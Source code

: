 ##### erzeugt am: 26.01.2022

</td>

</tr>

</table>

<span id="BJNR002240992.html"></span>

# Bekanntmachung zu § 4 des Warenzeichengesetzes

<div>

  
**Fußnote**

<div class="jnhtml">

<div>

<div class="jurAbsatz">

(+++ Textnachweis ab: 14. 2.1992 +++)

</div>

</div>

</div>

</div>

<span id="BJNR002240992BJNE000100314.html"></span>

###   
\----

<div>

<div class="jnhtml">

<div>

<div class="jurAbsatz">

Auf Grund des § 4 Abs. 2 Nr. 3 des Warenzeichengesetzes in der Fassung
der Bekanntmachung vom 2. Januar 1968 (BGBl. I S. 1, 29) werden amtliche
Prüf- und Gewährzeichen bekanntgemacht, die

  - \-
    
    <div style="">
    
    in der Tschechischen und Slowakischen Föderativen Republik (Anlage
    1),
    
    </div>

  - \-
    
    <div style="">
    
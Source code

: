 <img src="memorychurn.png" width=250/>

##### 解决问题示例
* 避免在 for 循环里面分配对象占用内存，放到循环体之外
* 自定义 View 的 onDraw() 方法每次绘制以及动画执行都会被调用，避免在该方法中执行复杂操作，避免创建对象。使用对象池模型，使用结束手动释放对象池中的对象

GOAL OF THE EXERCISE: Wherever the word "Warenzeichengesetzes" appears in the entries above, copy that line.

RESPONSE:
# Bekanntmachung zu § 4 des Warenzeichengesetzes
Auf Grund des § 4 Abs. 2 Nr. 3 des Warenzeichengesetzes in der Fassung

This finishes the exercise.